I've been using internal drives for data backups for years now using a cradle. I wouldn't necessarily call it better, just more efficient for those of us who juggle a lot of harddrives. And no they don't have an accelerometer but I'll guarantee you, if you drop a harddrive from desk height onto a stone floor, no parking of read/write heads will keep it operational unless it is an SSD.
Buy a cradle, set it on floor, so it can't fall. Backup your stuff, label it, put it in a safe. Can't get more secure than that.
And yes I do this with important documents. Using a dock similar to this
http://www.newegg.com/Product/Product.aspx?Item=N82E168... via eSata, when I bought the first one there wasn't even a usb3 standard yet (just careful some are hit and miss). I've used WD black/green, hitachi,seagate, raptors, 2.5 ssd, 2.5 hybrid drives and probably more than these and not once has one of these drives failed using the cradle ever.
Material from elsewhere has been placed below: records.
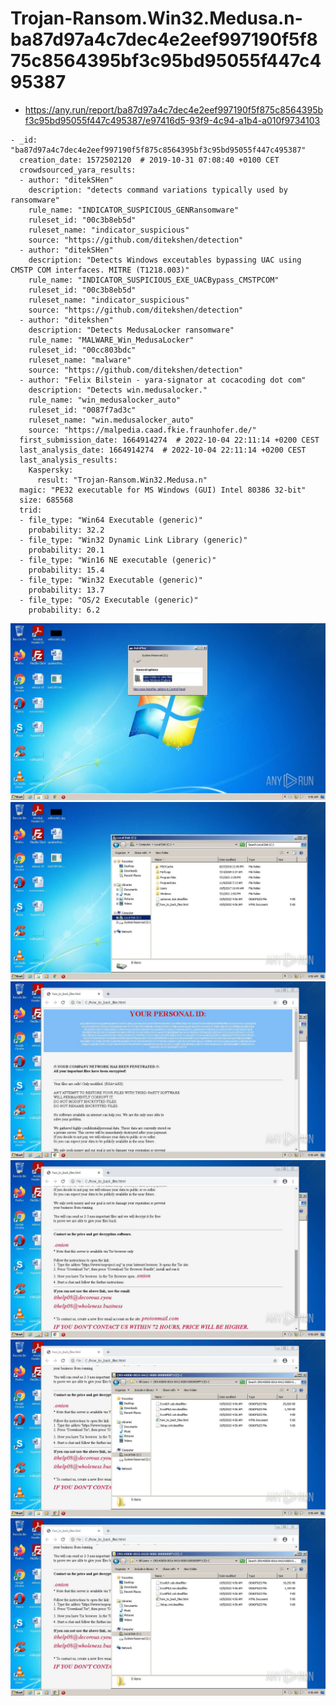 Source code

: # Trojan-Ransom.Win32.Medusa.n-ba87d97a4c7dec4e2eef997190f5f875c8564395bf3c95bd95055f447c495387

- https://any.run/report/ba87d97a4c7dec4e2eef997190f5f875c8564395bf3c95bd95055f447c495387/e97416d5-93f9-4c94-a1b4-a010f9734103

```
- _id: "ba87d97a4c7dec4e2eef997190f5f875c8564395bf3c95bd95055f447c495387"
  creation_date: 1572502120  # 2019-10-31 07:08:40 +0100 CET
  crowdsourced_yara_results: 
  - author: "ditekSHen"
    description: "detects command variations typically used by ransomware"
    rule_name: "INDICATOR_SUSPICIOUS_GENRansomware"
    ruleset_id: "00c3b8eb5d"
    ruleset_name: "indicator_suspicious"
    source: "https://github.com/ditekshen/detection"
  - author: "ditekSHen"
    description: "Detects Windows exceutables bypassing UAC using CMSTP COM interfaces. MITRE (T1218.003)"
    rule_name: "INDICATOR_SUSPICIOUS_EXE_UACBypass_CMSTPCOM"
    ruleset_id: "00c3b8eb5d"
    ruleset_name: "indicator_suspicious"
    source: "https://github.com/ditekshen/detection"
  - author: "ditekshen"
    description: "Detects MedusaLocker ransomware"
    rule_name: "MALWARE_Win_MedusaLocker"
    ruleset_id: "00cc803bdc"
    ruleset_name: "malware"
    source: "https://github.com/ditekshen/detection"
  - author: "Felix Bilstein - yara-signator at cocacoding dot com"
    description: "Detects win.medusalocker."
    rule_name: "win_medusalocker_auto"
    ruleset_id: "0087f7ad3c"
    ruleset_name: "win.medusalocker_auto"
    source: "https://malpedia.caad.fkie.fraunhofer.de/"
  first_submission_date: 1664914274  # 2022-10-04 22:11:14 +0200 CEST
  last_analysis_date: 1664914274  # 2022-10-04 22:11:14 +0200 CEST
  last_analysis_results: 
    Kaspersky: 
      result: "Trojan-Ransom.Win32.Medusa.n"
  magic: "PE32 executable for MS Windows (GUI) Intel 80386 32-bit"
  size: 685568
  trid: 
  - file_type: "Win64 Executable (generic)"
    probability: 32.2
  - file_type: "Win32 Dynamic Link Library (generic)"
    probability: 20.1
  - file_type: "Win16 NE executable (generic)"
    probability: 15.4
  - file_type: "Win32 Executable (generic)"
    probability: 13.7
  - file_type: "OS/2 Executable (generic)"
    probability: 6.2
```

![e97416d5-93f9-4c94-a1b4-a010f9734103-1.jpeg](e97416d5-93f9-4c94-a1b4-a010f9734103-1.jpeg)
![e97416d5-93f9-4c94-a1b4-a010f9734103-4.jpeg](e97416d5-93f9-4c94-a1b4-a010f9734103-4.jpeg)
![e97416d5-93f9-4c94-a1b4-a010f9734103-9.jpeg](e97416d5-93f9-4c94-a1b4-a010f9734103-9.jpeg)
![e97416d5-93f9-4c94-a1b4-a010f9734103-10.jpeg](e97416d5-93f9-4c94-a1b4-a010f9734103-10.jpeg)
![e97416d5-93f9-4c94-a1b4-a010f9734103-15.jpeg](e97416d5-93f9-4c94-a1b4-a010f9734103-15.jpeg)
![e97416d5-93f9-4c94-a1b4-a010f9734103-18.jpeg](e97416d5-93f9-4c94-a1b4-a010f9734103-18.jpeg)
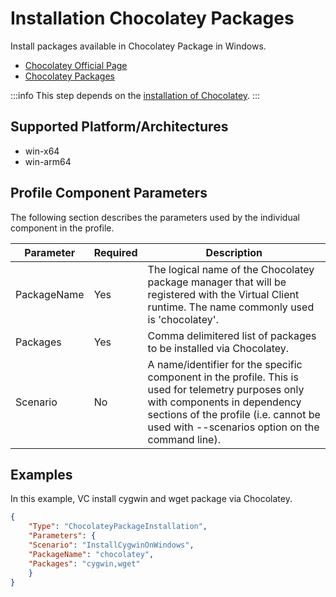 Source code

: ﻿# Installation Chocolatey Packages
Install packages available in Chocolatey Package in Windows.

- [Chocolatey Official Page](https://chocolatey.org/)
- [Chocolatey Packages](https://community.chocolatey.org/packages)

:::info
This step depends on the [installation of Chocolatey](./0020-install-chocolatey.md).
:::

## Supported Platform/Architectures
* win-x64
* win-arm64

## Profile Component Parameters
The following section describes the parameters used by the individual component in the profile.

| **Parameter** | **Required** | **Description**                                                                                                 |
|---------------|--------------|-----------------------------------------------------------------------------------------------------------------|
| PackageName   | Yes          | The logical name of the Chocolatey package manager that will be registered with the Virtual Client runtime. The name commonly used is 'chocolatey'. |
| Packages      | Yes          | Comma delimitered list of packages to be installed via Chocolatey.                                              |
| Scenario      | No           | A name/identifier for the specific component in the profile. This is used for telemetry purposes only with components in dependency sections of the profile (i.e. cannot be used with --scenarios option on the command line). |


## Examples
In this example, VC install cygwin and wget package via Chocolatey.

```json
{
    "Type": "ChocolateyPackageInstallation",
    "Parameters": {
    "Scenario": "InstallCygwinOnWindows",
    "PackageName": "chocolatey",
    "Packages": "cygwin,wget"
    }
}
```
Note however I've purposely avoided >2tb drives. I still have mission critical windows XP machines that just don't play nicely with >2tb drives. So 2TB drives yay, 3tb drives nay.
Recently I've switched to regular "premade" external seagate 3.0 drives. Got a bulk deal on a 20 pack of 3tb drives that I just couldn't resist. I use a lot of storage and have gradually shifted away from XP, keeping files and program backups that only run on XP still on my <2tb drives.
So to answer the question does it matter? Not really. Just use whatever works for you or is cheaper. Again please please when copying, place it on the floor, not on the ledge of a table. Since recovery of files is very expensive.